The tool guide 120 and the cutting blade 110 connect to form a unit. A unit is a single formed structure of a similar composition. In one embodiment, the tool guide 120 and cutting blade 110 are connected by a formed fold in the substrate, which comprises the tool guide 120 and cutting blade 110, along a connection line 124. The formed fold in the substrate provides a continuous connection between the tool guide 120 and the cutting blade 110 such that a separate attaching component is not necessary.

In an alternative embodiment, the tool guide 120 and cutting blade 110 are connected through mechanical or chemical means such as but not limited to ultrasonic welding, mechanical welding, mechanical clips, fixtures or fasteners, or adhesive, etc. The mechanical or chemical attachment is compatible with the composition of the tool guide 120 and cutting blade 110 to result in a single unit of a similar composition.

For reference purposes, a Cartesian coordinate system is used to define various planes of the media cutting tool 100. In a Cartesian coordinate system, intersecting axes X, Y, and Z meet at an origin. When the origin coincides with leading edge point 113, as shown in the embodiment of FIG 1., then the tool guide 120 is in the X-Y plane. The cutting blade 110 is in the Z-Y plane, which is perpendicular to the X-Y plane of the tool guide 120. The handle portion 130 is generally planar and is perpendicular to the Z-Y plane of the cutting blade 110.

In the embodiment shown in FIG. 1, the tool guide 120 includes a projecting portion 128 and a lateral portion 129. The projecting portion 128 precedes and extends beyond the leading edge point 113 of the cutting edge 115 of the media cutting tool 100. The projecting portion 128 assists with lifting up the media surface 210 to be presented to the cutting edge 115 of the cutting blade 110 (see FIG. 3). The projecting portion 128 may have a portion aligned and extending directly beyond the leading edge point 112 of the cutting edge 115 of the cutting blade, or as shown in FIG. 1, may only extend beyond the cutting edge 115 but is not linearly aligned with the cutting edge 115.

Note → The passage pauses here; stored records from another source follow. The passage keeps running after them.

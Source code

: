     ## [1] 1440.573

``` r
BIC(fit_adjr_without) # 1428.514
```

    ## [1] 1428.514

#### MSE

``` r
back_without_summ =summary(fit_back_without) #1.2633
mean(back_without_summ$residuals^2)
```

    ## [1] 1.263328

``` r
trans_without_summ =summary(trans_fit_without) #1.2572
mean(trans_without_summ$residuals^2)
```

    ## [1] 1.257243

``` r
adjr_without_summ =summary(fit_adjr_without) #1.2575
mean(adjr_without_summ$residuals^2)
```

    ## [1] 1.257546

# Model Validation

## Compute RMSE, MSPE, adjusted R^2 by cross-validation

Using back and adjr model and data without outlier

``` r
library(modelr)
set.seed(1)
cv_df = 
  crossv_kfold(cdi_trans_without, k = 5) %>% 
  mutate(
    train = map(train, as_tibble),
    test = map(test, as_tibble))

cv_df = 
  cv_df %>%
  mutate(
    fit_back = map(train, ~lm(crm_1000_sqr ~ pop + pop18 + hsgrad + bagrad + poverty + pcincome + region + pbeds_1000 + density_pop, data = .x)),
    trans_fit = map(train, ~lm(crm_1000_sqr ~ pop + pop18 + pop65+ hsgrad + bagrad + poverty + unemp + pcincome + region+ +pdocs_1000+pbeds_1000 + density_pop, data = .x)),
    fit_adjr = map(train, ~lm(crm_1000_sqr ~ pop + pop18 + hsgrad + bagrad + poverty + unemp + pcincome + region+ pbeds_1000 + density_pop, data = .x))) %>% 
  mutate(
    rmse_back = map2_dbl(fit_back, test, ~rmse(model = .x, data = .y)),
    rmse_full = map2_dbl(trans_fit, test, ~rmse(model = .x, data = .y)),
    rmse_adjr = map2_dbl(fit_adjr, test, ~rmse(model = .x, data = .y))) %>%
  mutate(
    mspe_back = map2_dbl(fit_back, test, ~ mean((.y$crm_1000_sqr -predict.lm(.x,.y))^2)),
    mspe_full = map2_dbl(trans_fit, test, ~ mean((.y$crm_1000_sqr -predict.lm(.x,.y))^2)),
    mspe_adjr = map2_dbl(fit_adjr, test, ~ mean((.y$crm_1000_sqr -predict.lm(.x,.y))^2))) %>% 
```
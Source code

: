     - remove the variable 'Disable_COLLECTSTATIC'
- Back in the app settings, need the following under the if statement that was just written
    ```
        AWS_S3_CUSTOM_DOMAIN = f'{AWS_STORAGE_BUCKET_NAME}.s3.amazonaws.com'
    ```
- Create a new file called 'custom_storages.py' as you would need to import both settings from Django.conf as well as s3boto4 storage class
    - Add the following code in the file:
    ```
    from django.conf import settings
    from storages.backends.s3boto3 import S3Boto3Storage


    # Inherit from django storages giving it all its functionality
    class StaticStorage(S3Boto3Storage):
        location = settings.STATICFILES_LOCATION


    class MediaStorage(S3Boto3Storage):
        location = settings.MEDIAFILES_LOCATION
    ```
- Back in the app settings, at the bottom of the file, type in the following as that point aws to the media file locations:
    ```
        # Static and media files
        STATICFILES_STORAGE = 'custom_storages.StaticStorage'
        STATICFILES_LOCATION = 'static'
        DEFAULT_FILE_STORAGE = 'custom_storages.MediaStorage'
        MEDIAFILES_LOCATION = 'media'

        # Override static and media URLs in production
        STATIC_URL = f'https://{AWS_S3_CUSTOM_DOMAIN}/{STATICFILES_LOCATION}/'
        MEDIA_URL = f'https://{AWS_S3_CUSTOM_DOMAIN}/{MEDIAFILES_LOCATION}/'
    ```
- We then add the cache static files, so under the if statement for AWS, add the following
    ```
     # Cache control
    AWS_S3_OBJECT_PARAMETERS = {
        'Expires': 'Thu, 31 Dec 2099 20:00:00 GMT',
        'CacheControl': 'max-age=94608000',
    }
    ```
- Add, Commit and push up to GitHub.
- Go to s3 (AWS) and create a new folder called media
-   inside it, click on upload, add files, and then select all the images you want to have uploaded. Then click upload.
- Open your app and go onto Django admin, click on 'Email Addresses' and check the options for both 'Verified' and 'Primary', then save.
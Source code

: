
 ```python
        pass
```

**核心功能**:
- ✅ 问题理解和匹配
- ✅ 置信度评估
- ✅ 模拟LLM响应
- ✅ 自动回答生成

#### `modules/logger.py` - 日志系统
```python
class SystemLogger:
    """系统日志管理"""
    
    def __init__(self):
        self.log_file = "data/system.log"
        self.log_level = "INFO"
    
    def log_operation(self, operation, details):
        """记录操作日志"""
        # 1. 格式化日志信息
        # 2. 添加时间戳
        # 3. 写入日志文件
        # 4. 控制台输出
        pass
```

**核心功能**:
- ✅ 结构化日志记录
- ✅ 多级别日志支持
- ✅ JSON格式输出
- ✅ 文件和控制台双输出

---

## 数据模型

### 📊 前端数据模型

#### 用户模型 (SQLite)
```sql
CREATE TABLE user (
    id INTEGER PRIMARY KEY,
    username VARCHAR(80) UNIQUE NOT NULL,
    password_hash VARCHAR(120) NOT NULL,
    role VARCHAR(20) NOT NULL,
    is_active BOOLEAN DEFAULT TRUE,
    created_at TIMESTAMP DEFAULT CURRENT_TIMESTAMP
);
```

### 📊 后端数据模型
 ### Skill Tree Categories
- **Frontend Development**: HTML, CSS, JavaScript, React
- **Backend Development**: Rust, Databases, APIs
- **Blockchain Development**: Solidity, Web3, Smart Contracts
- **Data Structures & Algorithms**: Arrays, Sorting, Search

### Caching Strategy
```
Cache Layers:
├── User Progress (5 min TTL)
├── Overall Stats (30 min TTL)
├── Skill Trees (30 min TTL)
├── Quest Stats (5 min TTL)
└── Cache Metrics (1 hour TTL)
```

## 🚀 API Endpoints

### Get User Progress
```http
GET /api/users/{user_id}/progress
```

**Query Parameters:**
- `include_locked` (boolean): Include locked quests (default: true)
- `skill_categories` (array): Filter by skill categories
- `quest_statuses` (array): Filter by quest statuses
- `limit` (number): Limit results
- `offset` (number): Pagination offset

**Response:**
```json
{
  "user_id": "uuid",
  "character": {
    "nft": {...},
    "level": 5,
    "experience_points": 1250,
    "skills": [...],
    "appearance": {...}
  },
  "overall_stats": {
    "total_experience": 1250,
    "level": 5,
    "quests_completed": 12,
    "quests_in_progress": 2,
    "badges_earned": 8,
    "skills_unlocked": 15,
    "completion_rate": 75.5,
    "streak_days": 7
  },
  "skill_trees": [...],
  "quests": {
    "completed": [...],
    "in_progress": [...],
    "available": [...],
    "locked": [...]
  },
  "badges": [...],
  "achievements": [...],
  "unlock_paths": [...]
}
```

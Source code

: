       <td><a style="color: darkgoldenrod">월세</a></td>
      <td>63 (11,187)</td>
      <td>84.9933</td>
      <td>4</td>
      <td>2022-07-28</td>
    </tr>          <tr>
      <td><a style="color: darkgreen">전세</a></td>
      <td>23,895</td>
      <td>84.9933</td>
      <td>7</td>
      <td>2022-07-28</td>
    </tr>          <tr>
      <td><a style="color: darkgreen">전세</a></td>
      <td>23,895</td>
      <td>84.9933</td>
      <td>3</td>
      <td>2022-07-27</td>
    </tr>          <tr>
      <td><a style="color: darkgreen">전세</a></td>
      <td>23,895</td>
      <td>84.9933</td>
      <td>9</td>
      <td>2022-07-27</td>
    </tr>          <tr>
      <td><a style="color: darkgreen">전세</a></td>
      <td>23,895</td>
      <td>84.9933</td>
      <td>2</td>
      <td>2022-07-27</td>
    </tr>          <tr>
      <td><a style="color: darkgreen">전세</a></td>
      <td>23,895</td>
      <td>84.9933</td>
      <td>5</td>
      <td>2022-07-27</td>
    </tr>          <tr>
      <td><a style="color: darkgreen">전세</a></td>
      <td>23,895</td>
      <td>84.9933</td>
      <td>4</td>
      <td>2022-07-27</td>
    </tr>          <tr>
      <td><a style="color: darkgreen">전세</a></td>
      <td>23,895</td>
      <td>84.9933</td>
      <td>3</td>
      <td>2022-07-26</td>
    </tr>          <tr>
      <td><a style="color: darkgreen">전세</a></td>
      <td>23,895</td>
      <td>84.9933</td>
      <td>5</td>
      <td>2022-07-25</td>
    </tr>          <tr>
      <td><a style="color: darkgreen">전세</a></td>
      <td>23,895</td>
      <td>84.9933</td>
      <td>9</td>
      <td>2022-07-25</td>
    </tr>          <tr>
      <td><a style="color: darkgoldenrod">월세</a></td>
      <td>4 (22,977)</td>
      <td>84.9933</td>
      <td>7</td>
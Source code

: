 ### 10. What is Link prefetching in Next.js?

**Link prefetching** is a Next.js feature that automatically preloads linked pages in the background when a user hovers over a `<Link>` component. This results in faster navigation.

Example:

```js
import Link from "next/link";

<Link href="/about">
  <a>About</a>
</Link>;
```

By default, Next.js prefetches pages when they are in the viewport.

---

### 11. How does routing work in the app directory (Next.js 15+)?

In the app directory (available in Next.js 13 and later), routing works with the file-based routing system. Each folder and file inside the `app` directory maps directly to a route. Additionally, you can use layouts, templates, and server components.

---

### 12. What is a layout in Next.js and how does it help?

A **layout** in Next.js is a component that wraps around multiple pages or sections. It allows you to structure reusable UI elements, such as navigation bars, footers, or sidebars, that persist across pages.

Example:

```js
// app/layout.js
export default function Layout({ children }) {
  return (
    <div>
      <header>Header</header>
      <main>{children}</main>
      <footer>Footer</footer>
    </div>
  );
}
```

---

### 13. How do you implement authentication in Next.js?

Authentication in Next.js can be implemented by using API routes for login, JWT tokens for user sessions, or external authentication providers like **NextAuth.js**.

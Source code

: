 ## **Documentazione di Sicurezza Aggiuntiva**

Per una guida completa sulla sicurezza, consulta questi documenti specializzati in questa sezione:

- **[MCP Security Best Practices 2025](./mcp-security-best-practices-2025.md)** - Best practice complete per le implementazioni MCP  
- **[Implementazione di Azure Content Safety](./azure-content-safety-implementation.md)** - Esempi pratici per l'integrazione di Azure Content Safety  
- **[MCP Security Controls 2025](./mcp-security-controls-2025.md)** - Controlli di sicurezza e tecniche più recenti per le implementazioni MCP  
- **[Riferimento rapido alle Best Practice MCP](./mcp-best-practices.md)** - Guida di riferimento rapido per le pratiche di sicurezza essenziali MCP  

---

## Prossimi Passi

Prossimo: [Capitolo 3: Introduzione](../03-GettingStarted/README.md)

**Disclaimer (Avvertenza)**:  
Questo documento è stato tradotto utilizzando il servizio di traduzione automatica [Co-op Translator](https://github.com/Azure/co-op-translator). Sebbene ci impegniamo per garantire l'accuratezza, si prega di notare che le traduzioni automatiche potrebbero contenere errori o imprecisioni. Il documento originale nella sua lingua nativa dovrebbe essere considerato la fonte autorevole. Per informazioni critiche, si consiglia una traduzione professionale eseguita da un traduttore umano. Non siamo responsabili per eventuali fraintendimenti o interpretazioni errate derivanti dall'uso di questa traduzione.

The lateral portion 129 of the tool guide 120 projects laterally from the cutting blade (also see FIG.2 ). As shown in FIG. 1, the projecting portion 128 and the lateral portion 129 are coplanar with one another and lie in the X-Y plane. However, the

projecting portion 128 may be in a different plane than the lateral portion 129, For example, the projecting portion 128 may be inclined in a direction sloping towards the leading edge point 113 of the cutting edge 115 and therefore generally along the angle α of the cutting edge 115, while the lateral portion 129 is substantially parallel to the media surface 210. In other words, the projecting portion may be planar and inclined out of the X-Y plane in the Z direction.

The tool guide 120 includes a first surface 121 and a second surface 123, which is opposite the first surface 121 (see FIG. 2). The second surface 123 is planar and substantially parallel to the media surface 210. The first surface 121 is also shown in FIG 1 to be substantially planar. If the media cutting tool 100 is used over a working surface, such as a tabletop, countertop, or desk, the planar second surface 123 assists with sliding the media cutting tool 100 across the working surface. Also, when the media cutting tool 100 is used over a working surface, the tool guide 120 protects the work surface from contact with the leading edge point 113 of the cutting edge 115 to prevent damage to the work surface and eliminate the need for a cutting mat.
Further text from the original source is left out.